EXERCISE AIM
Could you copy the records below exactly, leaving out any pictures?

RECORDED INFORMATION
· · · ·

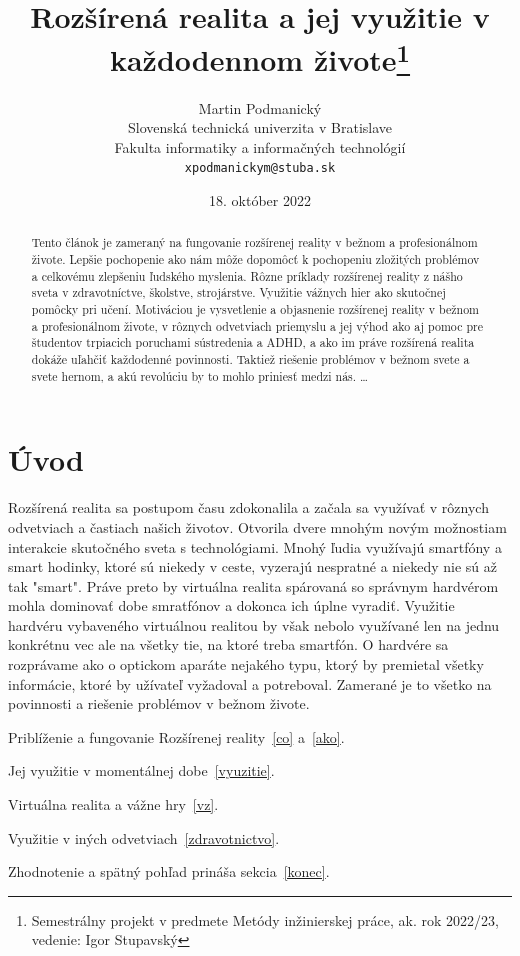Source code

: \documentclass[10pt,twoside,a4paper]{article}
\title{Rozšírená realita a jej využitie v každodennom živote\thanks{Semestrálny projekt v predmete Metódy inžinierskej práce, ak. rok 2022/23, vedenie: Igor Stupavský}} %
\author{Martin Podmanický\\[2pt]
	{\small Slovenská technická univerzita v Bratislave}\\
	{\small Fakulta informatiky a informačných technológií}\\
	{\small \texttt{xpodmanickym@stuba.sk}}
	}
\date{\small 18. október 2022} %
\begin{document}
\maketitle

\begin{abstract}
Tento článok je zameraný na fungovanie rozšírenej reality v bežnom a profesionálnom živote. Lepšie pochopenie ako nám môže dopomôcť k pochopeniu zložitých problémov a celkovému zlepšeniu ľudského myslenia. Rôzne príklady rozšírenej reality z nášho sveta v zdravotníctve, školstve, strojárstve. Využitie vážnych hier ako skutočnej pomôcky pri učení. Motiváciou je vysvetlenie a objasnenie rozšírenej reality v bežnom a profesionálnom živote, v rôznych odvetviach priemyslu a jej výhod ako aj pomoc pre študentov trpiacich poruchami sústredenia a ADHD, a ako im práve rozšírená realita dokáže uľahčiť každodenné povinnosti. Taktiež riešenie problémov v bežnom svete a svete hernom, a akú revolúciu by to mohlo priniesť medzi nás.
\ldots
\end{abstract}



\section{Úvod}
 Rozšírená realita sa postupom času zdokonalila a začala sa využívať v rôznych odvetviach a častiach našich životov. Otvorila dvere mnohým novým možnostiam interakcie skutočného sveta s technológiami. Mnohý ľudia využívajú smartfóny a smart hodinky, ktoré sú niekedy v ceste, vyzerajú nespratné a niekedy nie sú až tak "smart". Práve preto by virtuálna realita spárovaná so správnym hardvérom mohla dominovať dobe smratfónov a dokonca ich úplne vyradiť. Využitie hardvéru vybaveného virtuálnou realitou by však nebolo využívané len na jednu konkrétnu vec ale na všetky tie, na ktoré treba smartfón. O hardvére sa rozprávame ako o optickom aparáte nejakého typu, ktorý by premietal všetky informácie, ktoré by užívateľ vyžadoval a potreboval. Zamerané je to všetko na povinnosti a riešenie problémov v bežnom živote.


\par Priblíženie a fungovanie Rozšírenej reality~\ref{co} a~\ref{ako}.
\par Jej využitie v momentálnej dobe~\ref{vyuzitie}.
\par Virtuálna realita a vážne hry~\ref{vz}.
\par Využitie v iných odvetviach~\ref{zdravotnictvo}.
\par Zhodnotenie a spätný pohľad prináša sekcia~\ref{konec}.
\end{document}

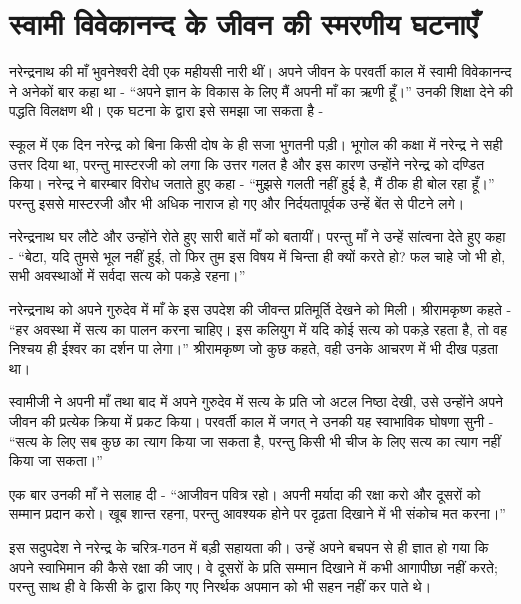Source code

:
\chapter{स्वामी विवेकानन्द के जीवन की स्मरणीय घटनाएँ }

नरेन्द्रनाथ की माँ भुवनेश्वरी देवी एक महीयसी नारी थीं। अपने जीवन के परवर्ती काल में स्वामी विवेकानन्द ने अनेकों बार कहा था - “अपने ज्ञान के विकास के लिए मैं अपनी माँ का ऋणी हूँ।” उनकी शिक्षा देने की पद्धति विलक्षण थी। एक घटना के द्वारा इसे समझा जा सकता है - 

\vskip 1.5pt

स्कूल में एक दिन नरेन्द्र को बिना किसी दोष के ही सजा भुगतनी पड़ी। भूगोल की कक्षा में नरेन्द्र ने सही उत्तर दिया था, परन्तु मास्टरजी को लगा कि उत्तर गलत है और इस कारण उन्होंने नरेन्द्र को दण्डित किया। नरेन्द्र ने बारम्बार विरोध जताते हुए कहा - “मुझसे गलती नहीं हुई है, मैं ठीक ही बोल रहा हूँ।” परन्तु इससे मास्टरजी और भी अधिक नाराज हो गए और निर्दयतापूर्वक उन्हें बेंत से पीटने लगे। 

\vskip 1.5pt

नरेन्द्रनाथ घर लौटे और उन्होंने रोते हुए सारी बातें माँ को बतायीं। परन्तु माँ ने उन्हें सांत्वना देते हुए कहा - “बेटा, यदि तुमसे भूल नहीं हुई, तो फिर तुम इस विषय में चिन्ता ही क्यों करते हो? फल चाहे जो भी हो, सभी अवस्थाओं में सर्वदा सत्य को पकड़े रहना।” 

\vskip 1.5pt

नरेन्द्रनाथ को अपने गुरुदेव में माँ के इस उपदेश की जीवन्त प्रतिमूर्ति देखने को मिली। श्रीरामकृष्ण कहते - “हर अवस्था में सत्य का पालन करना चाहिए। इस कलियुग में यदि कोई सत्य को पकड़े रहता है, तो वह निश्चय ही ईश्वर का दर्शन पा लेगा।” श्रीरामकृष्ण जो कुछ कहते, वही उनके आचरण में भी दीख पड़ता था। 

\vskip 1.5pt

स्वामीजी ने अपनी माँ तथा बाद में अपने गुरुदेव में सत्य के प्रति जो अटल निष्ठा देखी, उसे उन्होंने अपने जीवन की प्रत्येक क्रिया में प्रकट किया। परवर्ती काल में जगत् ने उनकी यह स्वाभाविक घोषणा सुनी - “सत्य के लिए सब कुछ का त्याग किया जा सकता है, परन्तु किसी भी चीज के लिए सत्य का त्याग नहीं किया जा सकता।” 

\delimiter

एक बार उनकी माँ ने सलाह दी - “आजीवन पवित्र रहो। अपनी मर्यादा की रक्षा करो और दूसरों को सम्मान प्रदान करो। खूब शान्त रहना, परन्तु आवश्यक होने पर दृढ़ता दिखाने में भी संकोच मत करना।” 

\vskip 1.5pt

इस सदुपदेश ने नरेन्द्र के चरित्र-गठन में बड़ी सहायता की। उन्हें अपने बचपन से ही ज्ञात हो गया कि अपने स्वाभिमान की कैसे रक्षा की जाए। वे दूसरों के प्रति सम्मान दिखाने में कभी आगापीछा नहीं करते; परन्तु साथ ही वे किसी के द्वारा किए गए निरर्थक अपमान को भी सहन नहीं कर पाते थे।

· · · ·

EXERCISE ANSWER
Source code

: \documentclass[10pt,twoside,a4paper]{article}
\title{Rozšírená realita a jej využitie v každodennom živote\thanks{Semestrálny projekt v predmete Metódy inžinierskej práce, ak. rok 2022/23, vedenie: Igor Stupavský}} %
\author{Martin Podmanický\\[2pt]
	{\small Slovenská technická univerzita v Bratislave}\\
	{\small Fakulta informatiky a informačných technológií}\\
	{\small \texttt{xpodmanickym@stuba.sk}}
	}
\date{\small 18. október 2022} %
\begin{document}
\maketitle

\begin{abstract}
Tento článok je zameraný na fungovanie rozšírenej reality v bežnom a profesionálnom živote. Lepšie pochopenie ako nám môže dopomôcť k pochopeniu zložitých problémov a celkovému zlepšeniu ľudského myslenia. Rôzne príklady rozšírenej reality z nášho sveta v zdravotníctve, školstve, strojárstve. Využitie vážnych hier ako skutočnej pomôcky pri učení. Motiváciou je vysvetlenie a objasnenie rozšírenej reality v bežnom a profesionálnom živote, v rôznych odvetviach priemyslu a jej výhod ako aj pomoc pre študentov trpiacich poruchami sústredenia a ADHD, a ako im práve rozšírená realita dokáže uľahčiť každodenné povinnosti. Taktiež riešenie problémov v bežnom svete a svete hernom, a akú revolúciu by to mohlo priniesť medzi nás.
\ldots
\end{abstract}



\section{Úvod}
 Rozšírená realita sa postupom času zdokonalila a začala sa využívať v rôznych odvetviach a častiach našich životov. Otvorila dvere mnohým novým možnostiam interakcie skutočného sveta s technológiami. Mnohý ľudia využívajú smartfóny a smart hodinky, ktoré sú niekedy v ceste, vyzerajú nespratné a niekedy nie sú až tak "smart". Práve preto by virtuálna realita spárovaná so správnym hardvérom mohla dominovať dobe smratfónov a dokonca ich úplne vyradiť. Využitie hardvéru vybaveného virtuálnou realitou by však nebolo využívané len na jednu konkrétnu vec ale na všetky tie, na ktoré treba smartfón. O hardvére sa rozprávame ako o optickom aparáte nejakého typu, ktorý by premietal všetky informácie, ktoré by užívateľ vyžadoval a potreboval. Zamerané je to všetko na povinnosti a riešenie problémov v bežnom živote.


\par Priblíženie a fungovanie Rozšírenej reality~\ref{co} a~\ref{ako}.
\par Jej využitie v momentálnej dobe~\ref{vyuzitie}.
\par Virtuálna realita a vážne hry~\ref{vz}.
\par Využitie v iných odvetviach~\ref{zdravotnictvo}.
\par Zhodnotenie a spätný pohľad prináša sekcia~\ref{konec}.
\end{document}

Source code

:
\chapter{स्वामी विवेकानन्द के जीवन की स्मरणीय घटनाएँ }

नरेन्द्रनाथ की माँ भुवनेश्वरी देवी एक महीयसी नारी थीं। अपने जीवन के परवर्ती काल में स्वामी विवेकानन्द ने अनेकों बार कहा था - “अपने ज्ञान के विकास के लिए मैं अपनी माँ का ऋणी हूँ।” उनकी शिक्षा देने की पद्धति विलक्षण थी। एक घटना के द्वारा इसे समझा जा सकता है - 

\vskip 1.5pt

स्कूल में एक दिन नरेन्द्र को बिना किसी दोष के ही सजा भुगतनी पड़ी। भूगोल की कक्षा में नरेन्द्र ने सही उत्तर दिया था, परन्तु मास्टरजी को लगा कि उत्तर गलत है और इस कारण उन्होंने नरेन्द्र को दण्डित किया। नरेन्द्र ने बारम्बार विरोध जताते हुए कहा - “मुझसे गलती नहीं हुई है, मैं ठीक ही बोल रहा हूँ।” परन्तु इससे मास्टरजी और भी अधिक नाराज हो गए और निर्दयतापूर्वक उन्हें बेंत से पीटने लगे। 

\vskip 1.5pt

नरेन्द्रनाथ घर लौटे और उन्होंने रोते हुए सारी बातें माँ को बतायीं। परन्तु माँ ने उन्हें सांत्वना देते हुए कहा - “बेटा, यदि तुमसे भूल नहीं हुई, तो फिर तुम इस विषय में चिन्ता ही क्यों करते हो? फल चाहे जो भी हो, सभी अवस्थाओं में सर्वदा सत्य को पकड़े रहना।” 

\vskip 1.5pt

नरेन्द्रनाथ को अपने गुरुदेव में माँ के इस उपदेश की जीवन्त प्रतिमूर्ति देखने को मिली। श्रीरामकृष्ण कहते - “हर अवस्था में सत्य का पालन करना चाहिए। इस कलियुग में यदि कोई सत्य को पकड़े रहता है, तो वह निश्चय ही ईश्वर का दर्शन पा लेगा।” श्रीरामकृष्ण जो कुछ कहते, वही उनके आचरण में भी दीख पड़ता था। 

\vskip 1.5pt

स्वामीजी ने अपनी माँ तथा बाद में अपने गुरुदेव में सत्य के प्रति जो अटल निष्ठा देखी, उसे उन्होंने अपने जीवन की प्रत्येक क्रिया में प्रकट किया। परवर्ती काल में जगत् ने उनकी यह स्वाभाविक घोषणा सुनी - “सत्य के लिए सब कुछ का त्याग किया जा सकता है, परन्तु किसी भी चीज के लिए सत्य का त्याग नहीं किया जा सकता।” 

\delimiter

एक बार उनकी माँ ने सलाह दी - “आजीवन पवित्र रहो। अपनी मर्यादा की रक्षा करो और दूसरों को सम्मान प्रदान करो। खूब शान्त रहना, परन्तु आवश्यक होने पर दृढ़ता दिखाने में भी संकोच मत करना।” 

\vskip 1.5pt

इस सदुपदेश ने नरेन्द्र के चरित्र-गठन में बड़ी सहायता की। उन्हें अपने बचपन से ही ज्ञात हो गया कि अपने स्वाभिमान की कैसे रक्षा की जाए। वे दूसरों के प्रति सम्मान दिखाने में कभी आगापीछा नहीं करते; परन्तु साथ ही वे किसी के द्वारा किए गए निरर्थक अपमान को भी सहन नहीं कर पाते थे।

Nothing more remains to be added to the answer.